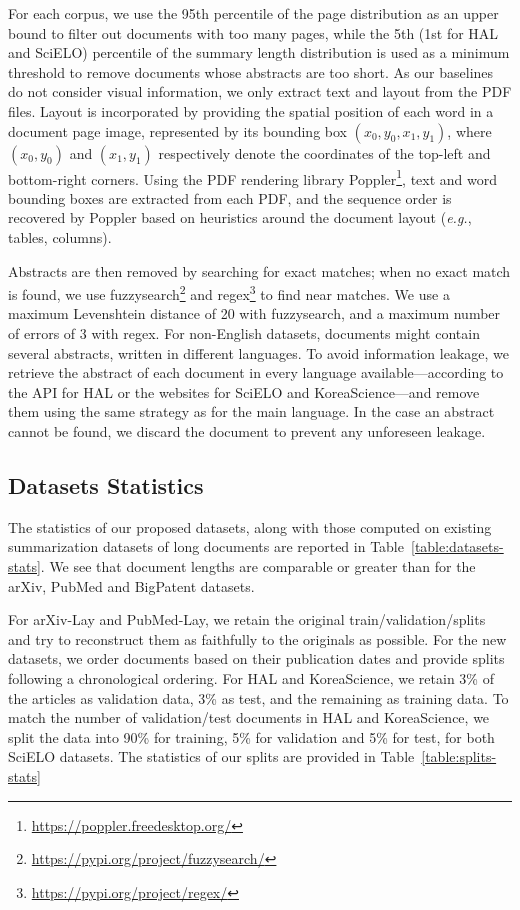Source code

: For each corpus, we use the 95th percentile of the page distribution as an upper bound to filter out documents with too many pages, while the 5th (1st for HAL and SciELO) percentile of the summary length distribution is used as a minimum threshold to remove documents whose abstracts are too short. As our baselines do not consider visual information, we only extract text and layout from the PDF files. Layout is incorporated by providing the spatial position of each word in a document page image, represented by its bounding box $(x_0, y_0, x_1, y_1)$, where $(x_0, y_0)$ and $(x_1, y_1)$ respectively denote the coordinates of the top-left and bottom-right corners. Using the PDF rendering library Poppler\footnote{ \url{https://poppler.freedesktop.org/}}, text and word bounding boxes are extracted from each PDF, and the sequence order is recovered by Poppler based on heuristics around the document layout (\textit{e.g.}, tables, columns). 

Abstracts are then removed by searching for exact matches; when no exact match is found, we use fuzzysearch\footnote{ \url{https://pypi.org/project/fuzzysearch/}} and regex\footnote{ \url{https://pypi.org/project/regex/}} to find near matches. We use a maximum Levenshtein distance of 20 with fuzzysearch, and a maximum number of errors of 3 with regex. For non-English datasets, documents might contain several abstracts, written in different languages. To avoid information leakage, we retrieve the abstract of each document in every language available—according to the API for HAL or the websites for SciELO and KoreaScience—and remove them using the same strategy as for the main language. In the case an abstract cannot be found, we discard the document to prevent any unforeseen leakage. 

\subsection{Datasets Statistics}

The statistics of our proposed datasets, along with those computed on existing summarization datasets of long documents \citep{cohan2018discourse, sharma2019bigpatent} are reported in Table~\ref{table:datasets-stats}. We see that document lengths are comparable or greater than for the arXiv, PubMed and BigPatent datasets.  

For arXiv-Lay and PubMed-Lay, we retain the original train/validation/splits and try to reconstruct them as faithfully to the originals as possible. For the new datasets, we order documents based on their publication dates and provide splits following a chronological ordering. For HAL and KoreaScience, we retain 3\% of the articles as validation data, 3\% as test, and the remaining as training data. To match the number of validation/test documents in HAL and KoreaScience, we split the data into 90\% for training, 5\% for validation and 5\% for test, for both SciELO datasets. The statistics of our splits are provided in Table~\ref{table:splits-stats}

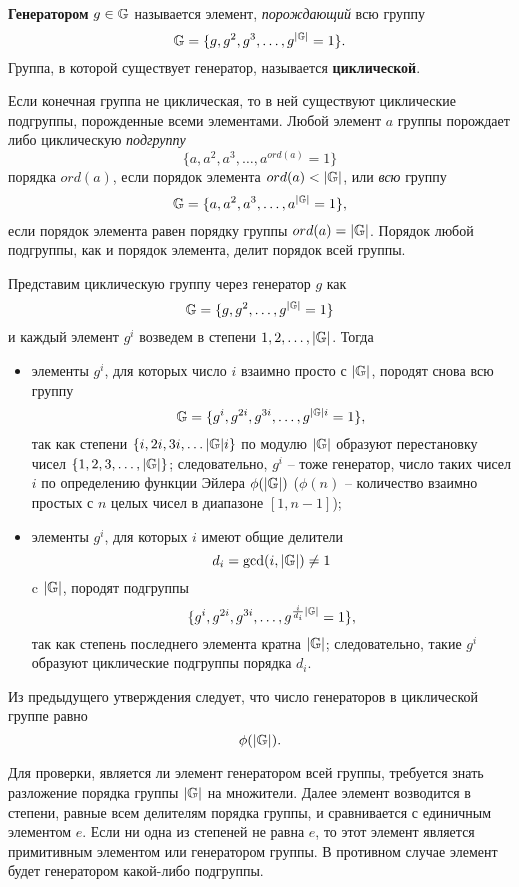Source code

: \textbf{Генератором} $g \in \mathbb{G}$ называется элемент, \emph{порождающий} всю группу
    \[ \mathbb{G} = \{g, g^2, g^3,  \ldots,  g^{|\mathbb{G}|} = 1\}. \]
Группа, в которой существует генератор, называется \textbf{циклической}.

Если конечная группа не циклическая, то в ней существуют циклические подгруппы, порожденные всеми элементами. Любой элемент $a$ группы порождает либо циклическую \emph{подгруппу}
    \[ \{ a, a^2, a^3,  \dots,  a^{ord(a)} = 1 \} \]
порядка $ord(a)$, если порядок элемента $ord(a) < |\mathbb{G}|$, или \emph{всю} группу
    \[ \mathbb{G} = \{ a, a^2, a^3,  \dots,  a^{|\mathbb{G}|} = 1 \}, \]
если порядок элемента равен порядку группы $ord(a) = |\mathbb{G}|$. Порядок любой подгруппы, как и порядок элемента, делит порядок всей группы.

Представим циклическую группу через генератор $g$ как
    \[ \mathbb{G} = \{g, g^2,  \ldots,  g^{|\mathbb{G}|} = 1\} \]
и  каждый элемент $g^i$  возведем в степени $1, 2,  \ldots,  |\mathbb{G}|$. Тогда
\begin{itemize}
    \item элементы $g^i$, для которых число $i$ взаимно просто с $|\mathbb{G}|$, породят снова всю группу
            \[ \mathbb{G} = \{ g^i, g^{2i}, g^{3i},  \dots,  g^{|\mathbb{G}| i} = 1 \}, \]
        так как степени $\{i, 2i, 3i, \dots |\mathbb{G}| i \}$ по модулю $|\mathbb{G}|$ образуют перестановку чисел $\{1, 2, 3, \dots, |\mathbb{G}|\}$; следовательно, $g^i$ -- тоже генератор, число таких чисел $i$ по определению функции Эйлера $\phi(|\mathbb{G}|)$ ($\phi(n)$ -- количество взаимно простых с $n$ целых чисел в диапазоне $[1,n-1]$);
    \item элементы $g^i$, для которых $i$ имеют общие делители
            \[ d_i = \gcd(i, |\mathbb{G}|) \neq 1 \]
        c $|\mathbb{G}|$, породят подгруппы
            \[ \{ g^i, g^{2i}, g^{3i},  \dots,  g^{\frac{i}{d_i} |\mathbb{G}|} = 1\}, \]
        так как степень последнего элемента кратна $|\mathbb{G}|$; следовательно, такие $g^i$ образуют циклические подгруппы порядка $d_i$.
\end{itemize}

Из предыдущего утверждения следует, что число генераторов в циклической группе равно
    \[ \phi(|\mathbb{G}|). \]

Для проверки, является ли элемент генератором всей группы, требуется знать разложение порядка группы $|\mathbb{G}|$ на множители. Далее элемент возводится в степени, равные всем делителям порядка группы, и сравнивается с единичным элементом $e$. Если ни одна из степеней не равна $e$, то этот элемент является примитивным элементом или генератором группы. В противном случае элемент будет генератором какой-либо подгруппы.

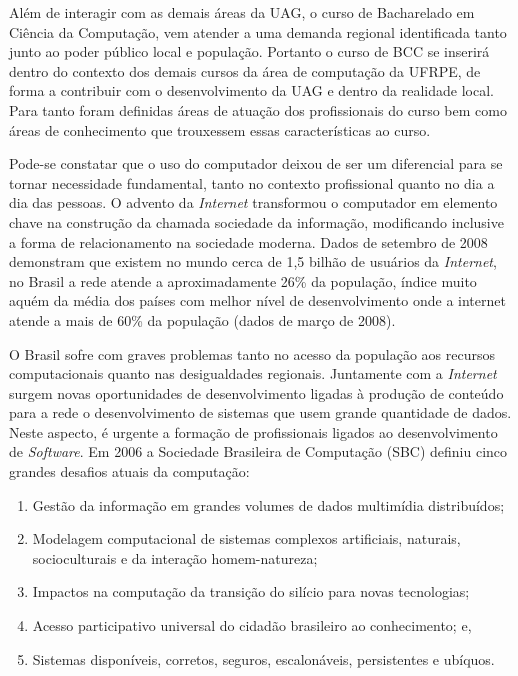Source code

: \documentclass[
	12pt,				%
	openright,			%
  oneside,     %
	a4paper,			%
	english,			%
	french,				%
	spanish,			%
	brazil				%
	]{abntex2}
\begin{document}
Além de interagir com as demais áreas da UAG, o curso de Bacharelado em Ciência
da Computação, vem atender a uma demanda regional identificada tanto junto ao
poder público local e população. Portanto o curso de BCC se
inserirá dentro do contexto dos demais cursos da área de computação da UFRPE, de
forma a contribuir com o desenvolvimento da UAG e dentro da realidade local.
Para tanto foram definidas áreas de atuação dos profissionais do curso bem como
áreas de conhecimento que trouxessem essas características ao curso.

Pode-se constatar que o uso do computador deixou de ser um diferencial para se
tornar necessidade fundamental, tanto no contexto profissional quanto no dia a
dia das pessoas. O advento da \textit{Internet} transformou o computador em elemento
chave na construção da chamada sociedade da informação, modificando inclusive a
forma de relacionamento na sociedade moderna. Dados de setembro de 2008
demonstram que existem no mundo cerca de 1,5 bilhão de usuários da
\textit{Internet}, no Brasil a rede atende a aproximadamente 26\% da população,
índice muito aquém da média dos países com melhor nível de desenvolvimento onde a internet atende a
mais de 60\% da população (dados de março de 2008).

O Brasil sofre com graves problemas tanto no acesso da população aos recursos
computacionais quanto nas desigualdades regionais. Juntamente com a \textit{Internet}
surgem novas oportunidades  de desenvolvimento ligadas à produção de conteúdo
para a rede o desenvolvimento de sistemas que usem grande quantidade de dados. Neste aspecto, é urgente a
formação de profissionais ligados ao desenvolvimento de \textit{Software}. Em
2006 a Sociedade Brasileira de Computação (SBC) definiu cinco grandes desafios atuais
da computação:

\begin{enumerate}
  \item Gestão da informação em grandes volumes de dados multimídia distribuídos;
  \item Modelagem computacional de sistemas complexos artificiais, naturais,
  socioculturais e da interação homem-natureza;
  \item Impactos na computação da transição do silício para novas tecnologias;
  \item Acesso participativo universal do cidadão brasileiro ao conhecimento; e,
  \item Sistemas disponíveis, corretos, seguros, escalonáveis, persistentes e ubíquos.
\end{enumerate}
\end{document}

_Exercise objective_:
Reproduce all of the records above exactly, but exclude the pictures.

_Exercise answer_:
Source code

: For each corpus, we use the 95th percentile of the page distribution as an upper bound to filter out documents with too many pages, while the 5th (1st for HAL and SciELO) percentile of the summary length distribution is used as a minimum threshold to remove documents whose abstracts are too short. As our baselines do not consider visual information, we only extract text and layout from the PDF files. Layout is incorporated by providing the spatial position of each word in a document page image, represented by its bounding box $(x_0, y_0, x_1, y_1)$, where $(x_0, y_0)$ and $(x_1, y_1)$ respectively denote the coordinates of the top-left and bottom-right corners. Using the PDF rendering library Poppler\footnote{ \url{https://poppler.freedesktop.org/}}, text and word bounding boxes are extracted from each PDF, and the sequence order is recovered by Poppler based on heuristics around the document layout (\textit{e.g.}, tables, columns). 

Abstracts are then removed by searching for exact matches; when no exact match is found, we use fuzzysearch\footnote{ \url{https://pypi.org/project/fuzzysearch/}} and regex\footnote{ \url{https://pypi.org/project/regex/}} to find near matches. We use a maximum Levenshtein distance of 20 with fuzzysearch, and a maximum number of errors of 3 with regex. For non-English datasets, documents might contain several abstracts, written in different languages. To avoid information leakage, we retrieve the abstract of each document in every language available—according to the API for HAL or the websites for SciELO and KoreaScience—and remove them using the same strategy as for the main language. In the case an abstract cannot be found, we discard the document to prevent any unforeseen leakage. 

\subsection{Datasets Statistics}

The statistics of our proposed datasets, along with those computed on existing summarization datasets of long documents \citep{cohan2018discourse, sharma2019bigpatent} are reported in Table~\ref{table:datasets-stats}. We see that document lengths are comparable or greater than for the arXiv, PubMed and BigPatent datasets.  

For arXiv-Lay and PubMed-Lay, we retain the original train/validation/splits and try to reconstruct them as faithfully to the originals as possible. For the new datasets, we order documents based on their publication dates and provide splits following a chronological ordering. For HAL and KoreaScience, we retain 3\% of the articles as validation data, 3\% as test, and the remaining as training data. To match the number of validation/test documents in HAL and KoreaScience, we split the data into 90\% for training, 5\% for validation and 5\% for test, for both SciELO datasets. The statistics of our splits are provided in Table~\ref{table:splits-stats}

Source code

: \textbf{Генератором} $g \in \mathbb{G}$ называется элемент, \emph{порождающий} всю группу
    \[ \mathbb{G} = \{g, g^2, g^3,  \ldots,  g^{|\mathbb{G}|} = 1\}. \]
Группа, в которой существует генератор, называется \textbf{циклической}.

Если конечная группа не циклическая, то в ней существуют циклические подгруппы, порожденные всеми элементами. Любой элемент $a$ группы порождает либо циклическую \emph{подгруппу}
    \[ \{ a, a^2, a^3,  \dots,  a^{ord(a)} = 1 \} \]
порядка $ord(a)$, если порядок элемента $ord(a) < |\mathbb{G}|$, или \emph{всю} группу
    \[ \mathbb{G} = \{ a, a^2, a^3,  \dots,  a^{|\mathbb{G}|} = 1 \}, \]
если порядок элемента равен порядку группы $ord(a) = |\mathbb{G}|$. Порядок любой подгруппы, как и порядок элемента, делит порядок всей группы.

Представим циклическую группу через генератор $g$ как
    \[ \mathbb{G} = \{g, g^2,  \ldots,  g^{|\mathbb{G}|} = 1\} \]
и  каждый элемент $g^i$  возведем в степени $1, 2,  \ldots,  |\mathbb{G}|$. Тогда
\begin{itemize}
    \item элементы $g^i$, для которых число $i$ взаимно просто с $|\mathbb{G}|$, породят снова всю группу
            \[ \mathbb{G} = \{ g^i, g^{2i}, g^{3i},  \dots,  g^{|\mathbb{G}| i} = 1 \}, \]
        так как степени $\{i, 2i, 3i, \dots |\mathbb{G}| i \}$ по модулю $|\mathbb{G}|$ образуют перестановку чисел $\{1, 2, 3, \dots, |\mathbb{G}|\}$; следовательно, $g^i$ -- тоже генератор, число таких чисел $i$ по определению функции Эйлера $\phi(|\mathbb{G}|)$ ($\phi(n)$ -- количество взаимно простых с $n$ целых чисел в диапазоне $[1,n-1]$);
    \item элементы $g^i$, для которых $i$ имеют общие делители
            \[ d_i = \gcd(i, |\mathbb{G}|) \neq 1 \]
        c $|\mathbb{G}|$, породят подгруппы
            \[ \{ g^i, g^{2i}, g^{3i},  \dots,  g^{\frac{i}{d_i} |\mathbb{G}|} = 1\}, \]
        так как степень последнего элемента кратна $|\mathbb{G}|$; следовательно, такие $g^i$ образуют циклические подгруппы порядка $d_i$.
\end{itemize}

Из предыдущего утверждения следует, что число генераторов в циклической группе равно
    \[ \phi(|\mathbb{G}|). \]

Для проверки, является ли элемент генератором всей группы, требуется знать разложение порядка группы $|\mathbb{G}|$ на множители. Далее элемент возводится в степени, равные всем делителям порядка группы, и сравнивается с единичным элементом $e$. Если ни одна из степеней не равна $e$, то этот элемент является примитивным элементом или генератором группы. В противном случае элемент будет генератором какой-либо подгруппы.

Source code

: \documentclass[
	12pt,				%
	openright,			%
  oneside,     %
	a4paper,			%
	english,			%
	french,				%
	spanish,			%
	brazil				%
	]{abntex2}
\begin{document}
Além de interagir com as demais áreas da UAG, o curso de Bacharelado em Ciência
da Computação, vem atender a uma demanda regional identificada tanto junto ao
poder público local e população. Portanto o curso de BCC se
inserirá dentro do contexto dos demais cursos da área de computação da UFRPE, de
forma a contribuir com o desenvolvimento da UAG e dentro da realidade local.
Para tanto foram definidas áreas de atuação dos profissionais do curso bem como
áreas de conhecimento que trouxessem essas características ao curso.

Pode-se constatar que o uso do computador deixou de ser um diferencial para se
tornar necessidade fundamental, tanto no contexto profissional quanto no dia a
dia das pessoas. O advento da \textit{Internet} transformou o computador em elemento
chave na construção da chamada sociedade da informação, modificando inclusive a
forma de relacionamento na sociedade moderna. Dados de setembro de 2008
demonstram que existem no mundo cerca de 1,5 bilhão de usuários da
\textit{Internet}, no Brasil a rede atende a aproximadamente 26\% da população,
índice muito aquém da média dos países com melhor nível de desenvolvimento onde a internet atende a
mais de 60\% da população (dados de março de 2008).

O Brasil sofre com graves problemas tanto no acesso da população aos recursos
computacionais quanto nas desigualdades regionais. Juntamente com a \textit{Internet}
surgem novas oportunidades  de desenvolvimento ligadas à produção de conteúdo
para a rede o desenvolvimento de sistemas que usem grande quantidade de dados. Neste aspecto, é urgente a
formação de profissionais ligados ao desenvolvimento de \textit{Software}. Em
2006 a Sociedade Brasileira de Computação (SBC) definiu cinco grandes desafios atuais
da computação:

\begin{enumerate}
  \item Gestão da informação em grandes volumes de dados multimídia distribuídos;
  \item Modelagem computacional de sistemas complexos artificiais, naturais,
  socioculturais e da interação homem-natureza;
  \item Impactos na computação da transição do silício para novas tecnologias;
  \item Acesso participativo universal do cidadão brasileiro ao conhecimento; e,
  \item Sistemas disponíveis, corretos, seguros, escalonáveis, persistentes e ubíquos.
\end{enumerate}
\end{document}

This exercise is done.